Investigating Tonoexodus in New Caledonia

Investigating Tonoexodus in New Caledonia

By Samantha Min

For the past three years I have been working on a language called Kwényï, spoken in the South Pacific on the Isle of Pines of New Caledonia. I was drawn to study this language because it has been described as tonal, a feature that is rare in the South Pacific area.

As a language feature, tone can be ‘infectious’ and can spread across a language area/family. This can be seen in the languages of Asia and Africa. As a tonal language, Kwényï is not only unusual among its largely atonal Austronesian family, but has not been in contact with any other tonal languages. Historical records describe tone in Kwényï as ‘vague and unstable’ (Rivierre, 1978; Gouraya, Kombaouare and Vernaudon, 2011). What does that mean? This mystery brought me to the Isle of Pines at the start of my PhD journey.

I spent six months living on the Isle of Pines, learning and documenting the language to get to the bottom of this mystery. It turns out that tone has a diminishing role in Kwényï and can be described as having a low functional load in the language. Tone is mainly present in certain monosyllabic minimal pairs showing a marginal two-way contrast.

The loss of tone coincides with the local community’s struggle to preserve and teach the language to its next generation. While the local school introduced Kwényï classes to its curriculum in the last ten years, linguistic resources and educational material relating to the language are lacking. As a French territory, French is the official language and lingua franca among Kanak communities. French is now regarded as the superior language of success (Vernaudon, 2009).

Kwényï is a rare tonal Oceanic and Austronesian language. The loss of this language would be a loss to the understanding of the typology of tone within the Oceanic and Austronesian language family. It would also be a loss to its community of speakers. There is an urgent need for linguistic documentation of this language before its features are lost further. I hope to continue to support the community in their efforts to produce dictionaries and grammatical resources for their future generations.

References

Gouraya, E., Kombouare, F., and Vernaudon, J. (2011). Propositions d’ecriture du naa Kwenyi. Noumea: Academie des Langues Kanak.

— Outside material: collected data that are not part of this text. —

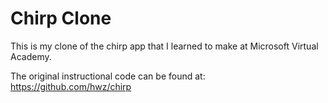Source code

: # Chirp Clone
This is my clone of the chirp app that I learned to make at Microsoft Virtual Academy.

The original instructional code can be found at: https://github.com/hwz/chirp
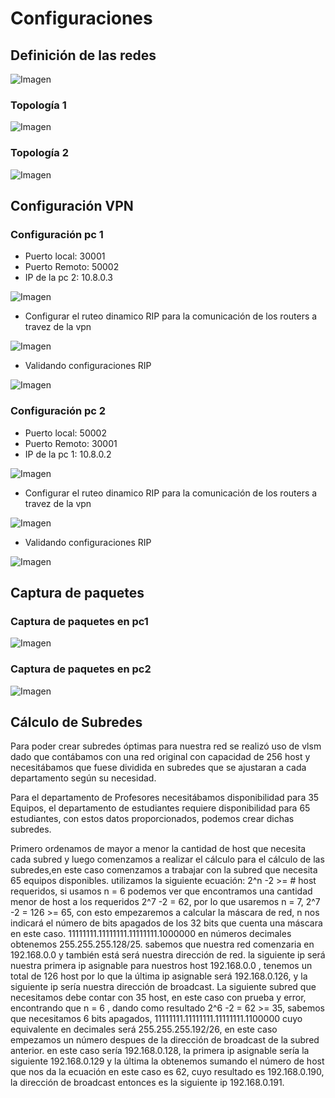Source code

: 
# Configuraciones

## Definición de las redes
![Imagen](https://github.com/Abner-Hernandez/Redes1-Practica5_201612101/blob/main/img/red.PNG)


### Topología 1
![Imagen](https://github.com/Abner-Hernandez/Redes1-Practica5_201612101/blob/main/img/topologia1.PNG)

### Topología 2
![Imagen](https://github.com/Abner-Hernandez/Redes1-Practica5_201612101/blob/main/img/topologia2.PNG)

## Configuración VPN

### Configuración pc 1
* Puerto local: 30001
* Puerto Remoto: 50002
* IP de la pc 2: 10.8.0.3

![Imagen](https://github.com/Abner-Hernandez/Redes1-Practica5_201612101/blob/main/img/cloud.PNG)

* Configurar el ruteo dinamico RIP para la comunicación de los routers a travez de la vpn

![Imagen](https://github.com/Abner-Hernandez/Redes1-Practica5_201612101/blob/main/img/r2_rip.PNG)

* Validando configuraciones RIP

![Imagen](https://github.com/Abner-Hernandez/Redes1-Practica5_201612101/blob/main/img/r2_rip_sh.PNG)

### Configuración pc 2
* Puerto local: 50002
* Puerto Remoto: 30001
* IP de la pc 1: 10.8.0.2

![Imagen](https://github.com/Abner-Hernandez/Redes1-Practica5_201612101/blob/main/img/pc2_nube.PNG)

* Configurar el ruteo dinamico RIP para la comunicación de los routers a travez de la vpn

![Imagen](https://github.com/Abner-Hernandez/Redes1-Practica5_201612101/blob/main/img/r2_rip.PNG)

* Validando configuraciones RIP

![Imagen](https://github.com/Abner-Hernandez/Redes1-Practica5_201612101/blob/main/img/r2_rip_sh.PNG)

## Captura de paquetes

### Captura de paquetes en pc1
![Imagen](https://github.com/Abner-Hernandez/Redes1-Practica5_201612101/blob/main/img/captura_paquetes2.PNG)

### Captura de paquetes en pc2
![Imagen](https://github.com/Abner-Hernandez/Redes1-Practica5_201612101/blob/main/img/captura_paquetes.PNG)

## Cálculo de Subredes
Para poder crear subredes óptimas para nuestra red se realizó uso de vlsm dado que contábamos con una red original con capacidad de 256 host y necesitábamos que fuese dividida en subredes que se ajustaran a cada departamento según su necesidad.


Para el departamento de Profesores necesitábamos disponibilidad para 35 Equipos, el departamento de estudiantes requiere disponibilidad para 65 estudiantes, con estos datos proporcionados, podemos crear dichas subredes.


Primero ordenamos de mayor a menor la cantidad de host que necesita cada subred y luego comenzamos a realizar el cálculo para el cálculo de las subredes,en este caso comenzamos a trabajar con la subred que necesita 65 equipos disponibles. utilizamos la siguiente ecuación:  2^n -2 >= # host requeridos, si usamos n = 6 podemos ver que encontramos una cantidad menor de host a los requeridos 2^7 -2 = 62, por lo que usaremos n = 7, 2^7 -2 = 126 >= 65, con esto empezaremos a calcular la máscara de red, n nos indicará el número de bits apagados de los 32 bits que cuenta una máscara en este caso. 11111111.11111111.11111111.1000000 en números decimales obtenemos 255.255.255.128/25. sabemos que nuestra red comenzaria en 192.168.0.0 y también está será nuestra dirección de red. la siguiente ip será nuestra primera ip asignable para nuestros host 192.168.0.0 , tenemos un total de 126 host por lo que la última ip asignable será 192.168.0.126, y la siguiente ip sería nuestra dirección de broadcast.
La siguiente subred que necesitamos debe contar con 35 host, en este caso con prueba y error, encontrando que n = 6 , dando como resultado 2^6 -2 = 62 >= 35, sabemos que necesitamos 6 bits apagados, 11111111.11111111.11111111.1100000 cuyo equivalente en decimales será 255.255.255.192/26, en este caso empezamos un número despues de la dirección de broadcast de la subred anterior. en este caso sería 192.168.0.128, la primera ip asignable sería la siguiente 192.168.0.129 y la última la obtenemos sumando el número de host que nos da la ecuación en este caso es 62, cuyo resultado es 192.168.0.190, la dirección de broadcast entonces es la siguiente ip 192.168.0.191.





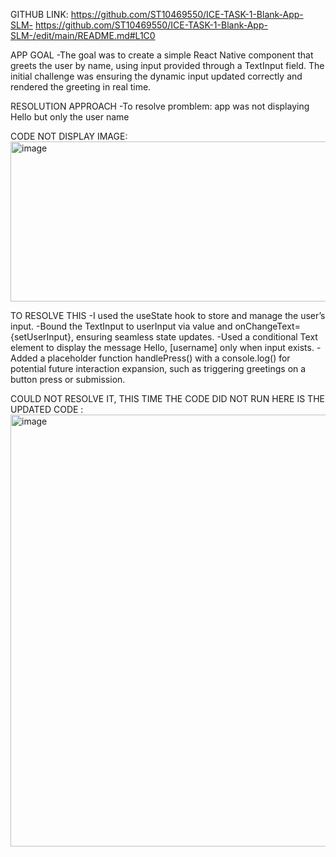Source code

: GITHUB LINK:
https://github.com/ST10469550/ICE-TASK-1-Blank-App-SLM-
https://github.com/ST10469550/ICE-TASK-1-Blank-App-SLM-/edit/main/README.md#L1C0

APP GOAL
-The goal was to create a simple React Native component that greets the user by name, using input provided through a TextInput field. The initial challenge was ensuring the dynamic input updated correctly and rendered the greeting in real time.

RESOLUTION APPROACH
-To resolve promblem: app was not displaying Hello but only the user name

CODE NOT DISPLAY IMAGE:
<img width="566" height="256" alt="image" src="https://github.com/user-attachments/assets/b2202f9a-e170-43d3-9880-9cc91daea918" />


TO RESOLVE THIS
-I used the useState hook to store and manage the user’s input.
-Bound the TextInput to userInput via value and onChangeText={setUserInput}, ensuring seamless state updates.
-Used a conditional Text element to display the message Hello, [username] only when input exists.
-Added a placeholder function handlePress() with a console.log() for potential future interaction expansion, such as triggering greetings on a button press or submission.

COULD NOT RESOLVE IT, THIS TIME THE CODE DID NOT RUN
HERE IS THE UPDATED CODE :<img width="913" height="691" alt="image" src="https://github.com/user-attachments/assets/ca94a01b-550d-43d4-8c25-0303549a4684" />

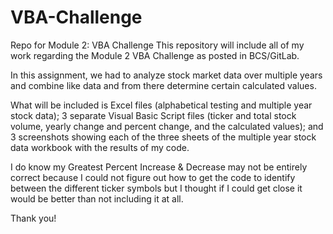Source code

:# VBA-Challenge

Repo for Module 2: VBA Challenge
This repository will include all of my work regarding the Module 2 VBA Challenge as posted in BCS/GitLab.

In this assignment, we had to analyze stock market data over multiple years and combine like data and from there determine certain calculated values.

What will be included is Excel files (alphabetical testing and multiple year stock data); 3 separate Visual Basic Script files (ticker and total stock volume, yearly change and percent change, and the calculated values); and 3 screenshots showing each of the three sheets of the multiple year stock data workbook with the results of my code.

I do know my Greatest Percent Increase & Decrease may not be entirely correct because I could not figure out how to get the code to identify between the different ticker symbols but I thought if I could get close it would be better than not including it at all.
    
Thank you!
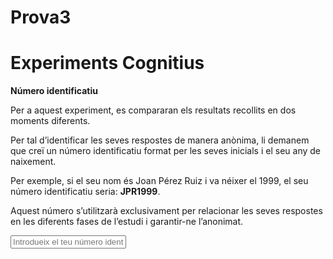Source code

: # Prova3
<body>
    <h1>Experiments Cognitius</h1>
    <div id="start-container">
        <p><strong>Número identificatiu</strong></p>
        <p>Per a aquest experiment, es compararan els resultats recollits en dos moments diferents.</p>
        <p>Per tal d’identificar les seves respostes de manera anònima, li demanem que creï un número identificatiu format per les seves inicials i el seu any de naixement.</p>
        <p>Per exemple, si el seu nom és Joan Pérez Ruiz i va néixer el 1999, el seu número identificatiu seria: <strong>JPR1999</strong>.</p>
        <p>Aquest número s’utilitzarà exclusivament per relacionar les seves respostes en les diferents fases de l’estudi i garantir-ne l’anonimat.</p>
        <input type="text" id="participant-id" placeholder="Introdueix el teu número identificatiu" required>
    </body>
</html>
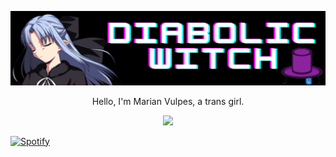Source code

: ![Diabolic Witch](https://github.com/DiabolicWitch/DiabolicWitch/blob/main/banner.png)
<p align="center">Hello, I'm Marian Vulpes, a trans girl.</p>

<p align="center">
  <a href="https://www.linkedin.com/in/marian-vulpes-bordin-912aa6250/">
    <img src="https://img.shields.io/badge/LinkedIn-0077B5?style=for-the-badge&logo=linkedin&logoColor=white">
  </a>
</p>

[![Spotify](https://now-playing-pqytlme7u-diabolicwitch.vercel.app/api/spotify)](https://open.spotify.com/user/ewt4ywvzbhdhx4uhrparn3rxt)


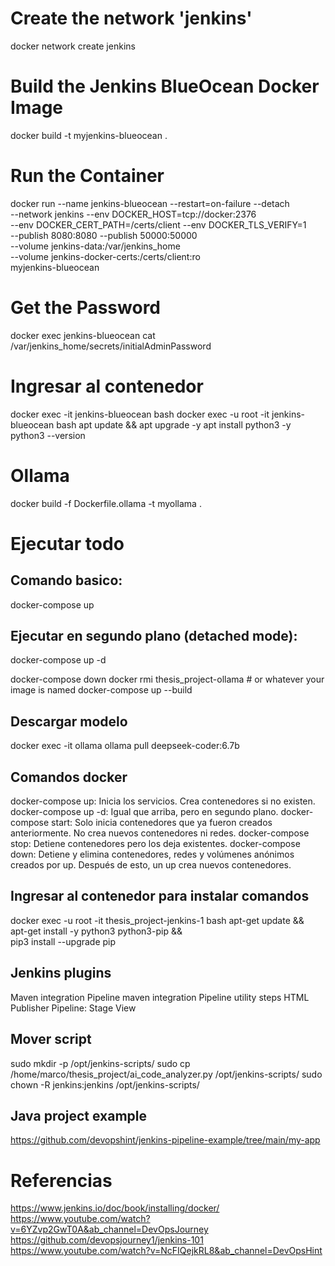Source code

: # Create the network 'jenkins'
docker network create jenkins

# Build the Jenkins BlueOcean Docker Image
docker build -t myjenkins-blueocean .

# Run the Container
docker run --name jenkins-blueocean --restart=on-failure --detach \
  --network jenkins --env DOCKER_HOST=tcp://docker:2376 \
  --env DOCKER_CERT_PATH=/certs/client --env DOCKER_TLS_VERIFY=1 \
  --publish 8080:8080 --publish 50000:50000 \
  --volume jenkins-data:/var/jenkins_home \
  --volume jenkins-docker-certs:/certs/client:ro \
  myjenkins-blueocean

# Get the Password
docker exec jenkins-blueocean cat /var/jenkins_home/secrets/initialAdminPassword

# Ingresar al contenedor
docker exec -it jenkins-blueocean bash
docker exec -u root -it jenkins-blueocean bash
apt update && apt upgrade -y
apt install python3 -y
python3 --version

# Ollama
docker build -f Dockerfile.ollama -t myollama .

# Ejecutar todo
## Comando basico:
docker-compose up

## Ejecutar en segundo plano (detached mode):
docker-compose up -d

docker-compose down
docker rmi thesis_project-ollama  # or whatever your image is named
docker-compose up --build

## Descargar modelo
docker exec -it ollama ollama pull deepseek-coder:6.7b

## Comandos docker
docker-compose up: Inicia los servicios. Crea contenedores si no existen.
docker-compose up -d:  Igual que arriba, pero en segundo plano.
docker-compose start:  Solo inicia contenedores que ya fueron creados anteriormente. No crea nuevos contenedores ni redes.
docker-compose stop: Detiene contenedores pero los deja existentes.
docker-compose down: Detiene y elimina contenedores, redes y volúmenes anónimos creados por up. Después de esto, un up crea nuevos contenedores.

## Ingresar al contenedor para instalar comandos
docker exec -u root -it thesis_project-jenkins-1 bash
apt-get update && \
    apt-get install -y python3 python3-pip && \
    pip3 install --upgrade pip

## Jenkins plugins
Maven integration
Pipeline maven integration
Pipeline utility steps
HTML Publisher
Pipeline: Stage View

## Mover script
sudo mkdir -p /opt/jenkins-scripts/
sudo cp /home/marco/thesis_project/ai_code_analyzer.py /opt/jenkins-scripts/
sudo chown -R jenkins:jenkins /opt/jenkins-scripts/

## Java project example
https://github.com/devopshint/jenkins-pipeline-example/tree/main/my-app

# Referencias
https://www.jenkins.io/doc/book/installing/docker/
https://www.youtube.com/watch?v=6YZvp2GwT0A&ab_channel=DevOpsJourney
https://github.com/devopsjourney1/jenkins-101
https://www.youtube.com/watch?v=NcFIQejkRL8&ab_channel=DevOpsHint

Rivierre, J.C. (1978). Accent, Tons et Inversion Tonale en Nouvelle-Caledonie. BSLP 73.1.

Vernaudon, J. (2009) De l’oral à l’ecrit: les enjeux de la normalisation graphique des langues kanak. In Ihage, W. (ed.) Le role, la place et la fonction des academies en contexte plurilingue, actes du premier colloque de l’Espace Oralite. Noumea: Academie des langues kanak.

Samantha Min is a Malaysian PhD student in the Department of Linguistics at the University of Sydney. As a native speaker of tonal languages, she is interested in the phenomenon of tone in the context of language contact and change.